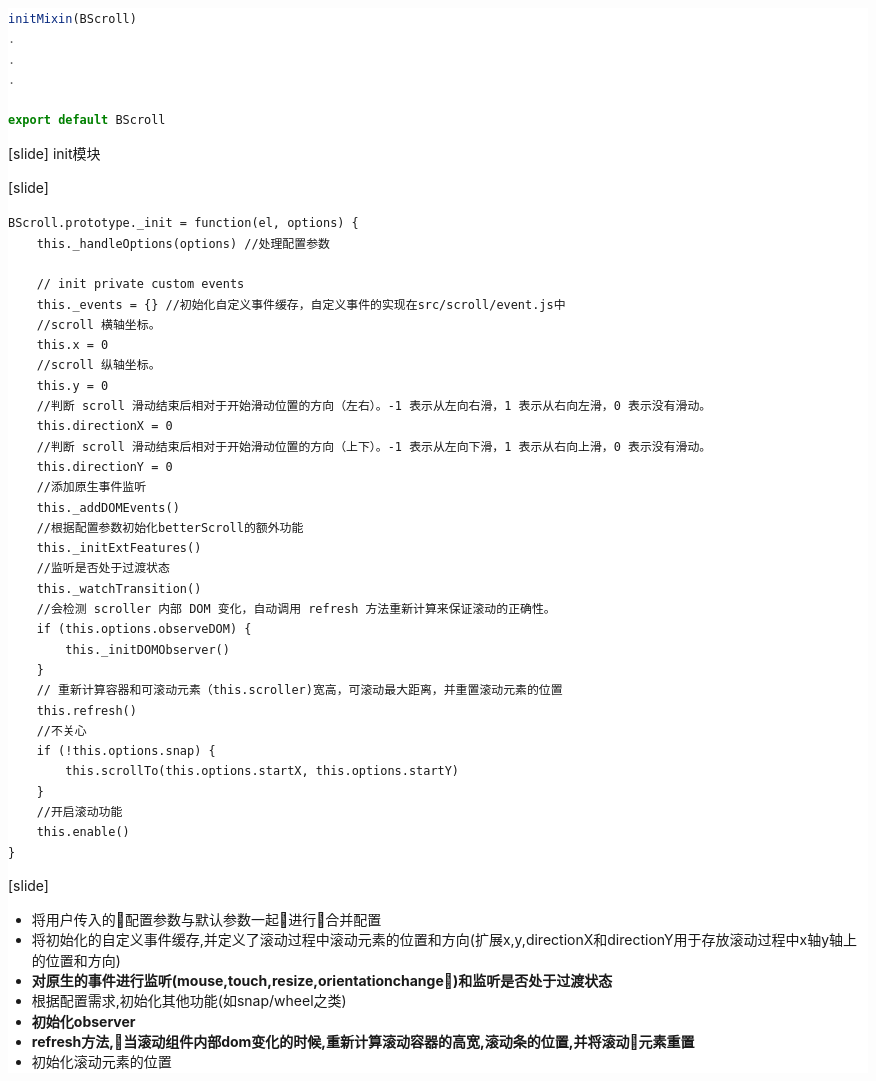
 ```js
initMixin(BScroll)
.
.
.

export default BScroll
```

[slide]
init模块

[slide]

```JavaScript
BScroll.prototype._init = function(el, options) {
    this._handleOptions(options) //处理配置参数

    // init private custom events
    this._events = {} //初始化自定义事件缓存，自定义事件的实现在src/scroll/event.js中
    //scroll 横轴坐标。
    this.x = 0 
    //scroll 纵轴坐标。
    this.y = 0 
    //判断 scroll 滑动结束后相对于开始滑动位置的方向（左右）。-1 表示从左向右滑，1 表示从右向左滑，0 表示没有滑动。
    this.directionX = 0 
    //判断 scroll 滑动结束后相对于开始滑动位置的方向（上下）。-1 表示从左向下滑，1 表示从右向上滑，0 表示没有滑动。
    this.directionY = 0 
    //添加原生事件监听
    this._addDOMEvents() 
    //根据配置参数初始化betterScroll的额外功能
    this._initExtFeatures() 
    //监听是否处于过渡状态
    this._watchTransition() 
    //会检测 scroller 内部 DOM 变化，自动调用 refresh 方法重新计算来保证滚动的正确性。
    if (this.options.observeDOM) {
        this._initDOMObserver() 
    }
    // 重新计算容器和可滚动元素（this.scroller)宽高，可滚动最大距离，并重置滚动元素的位置
    this.refresh()
    //不关心
    if (!this.options.snap) {
        this.scrollTo(this.options.startX, this.options.startY) 
    }
    //开启滚动功能
    this.enable() 
}
```
[slide]

- 将用户传入的配置参数与默认参数一起进行合并配置
- 将初始化的自定义事件缓存,并定义了滚动过程中滚动元素的位置和方向(扩展x,y,directionX和directionY用于存放滚动过程中x轴y轴上的位置和方向)
- **对原生的事件进行监听(mouse,touch,resize,orientationchange)和监听是否处于过渡状态**
- 根据配置需求,初始化其他功能(如snap/wheel之类)
- **初始化observer**
- **refresh方法,当滚动组件内部dom变化的时候,重新计算滚动容器的高宽,滚动条的位置,并将滚动元素重置**
- 初始化滚动元素的位置
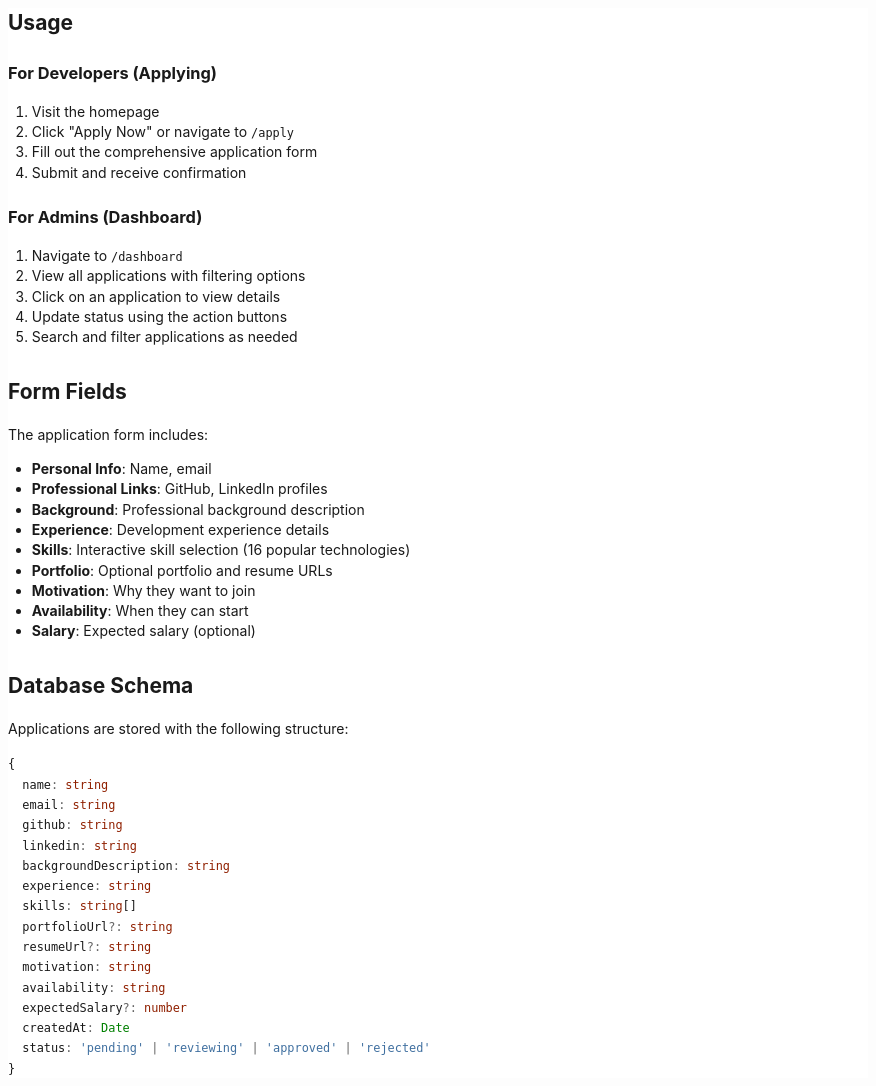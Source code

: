## Usage

### For Developers (Applying)
1. Visit the homepage
2. Click "Apply Now" or navigate to `/apply`
3. Fill out the comprehensive application form
4. Submit and receive confirmation

### For Admins (Dashboard)
1. Navigate to `/dashboard`
2. View all applications with filtering options
3. Click on an application to view details
4. Update status using the action buttons
5. Search and filter applications as needed

## Form Fields

The application form includes:
- **Personal Info**: Name, email
- **Professional Links**: GitHub, LinkedIn profiles
- **Background**: Professional background description
- **Experience**: Development experience details
- **Skills**: Interactive skill selection (16 popular technologies)
- **Portfolio**: Optional portfolio and resume URLs
- **Motivation**: Why they want to join
- **Availability**: When they can start
- **Salary**: Expected salary (optional)

## Database Schema

Applications are stored with the following structure:
```typescript
{
  name: string
  email: string
  github: string
  linkedin: string
  backgroundDescription: string
  experience: string
  skills: string[]
  portfolioUrl?: string
  resumeUrl?: string
  motivation: string
  availability: string
  expectedSalary?: number
  createdAt: Date
  status: 'pending' | 'reviewing' | 'approved' | 'rejected'
}
```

========================================================================

* To do: Exactly as written, please give again the lines from the beginning of the listing through the line containing "- **初始化observer**", inclusive, without any pictures.

* Answer:
 ```js
initMixin(BScroll)
.
.
.

export default BScroll
```

[slide]
init模块

[slide]

```JavaScript
BScroll.prototype._init = function(el, options) {
    this._handleOptions(options) //处理配置参数

    // init private custom events
    this._events = {} //初始化自定义事件缓存，自定义事件的实现在src/scroll/event.js中
    //scroll 横轴坐标。
    this.x = 0 
    //scroll 纵轴坐标。
    this.y = 0 
    //判断 scroll 滑动结束后相对于开始滑动位置的方向（左右）。-1 表示从左向右滑，1 表示从右向左滑，0 表示没有滑动。
    this.directionX = 0 
    //判断 scroll 滑动结束后相对于开始滑动位置的方向（上下）。-1 表示从左向下滑，1 表示从右向上滑，0 表示没有滑动。
    this.directionY = 0 
    //添加原生事件监听
    this._addDOMEvents() 
    //根据配置参数初始化betterScroll的额外功能
    this._initExtFeatures() 
    //监听是否处于过渡状态
    this._watchTransition() 
    //会检测 scroller 内部 DOM 变化，自动调用 refresh 方法重新计算来保证滚动的正确性。
    if (this.options.observeDOM) {
        this._initDOMObserver() 
    }
    // 重新计算容器和可滚动元素（this.scroller)宽高，可滚动最大距离，并重置滚动元素的位置
    this.refresh()
    //不关心
    if (!this.options.snap) {
        this.scrollTo(this.options.startX, this.options.startY) 
    }
    //开启滚动功能
    this.enable() 
}
```
[slide]

- 将用户传入的配置参数与默认参数一起进行合并配置
- 将初始化的自定义事件缓存,并定义了滚动过程中滚动元素的位置和方向(扩展x,y,directionX和directionY用于存放滚动过程中x轴y轴上的位置和方向)
- **对原生的事件进行监听(mouse,touch,resize,orientationchange)和监听是否处于过渡状态**
- 根据配置需求,初始化其他功能(如snap/wheel之类)
- **初始化observer**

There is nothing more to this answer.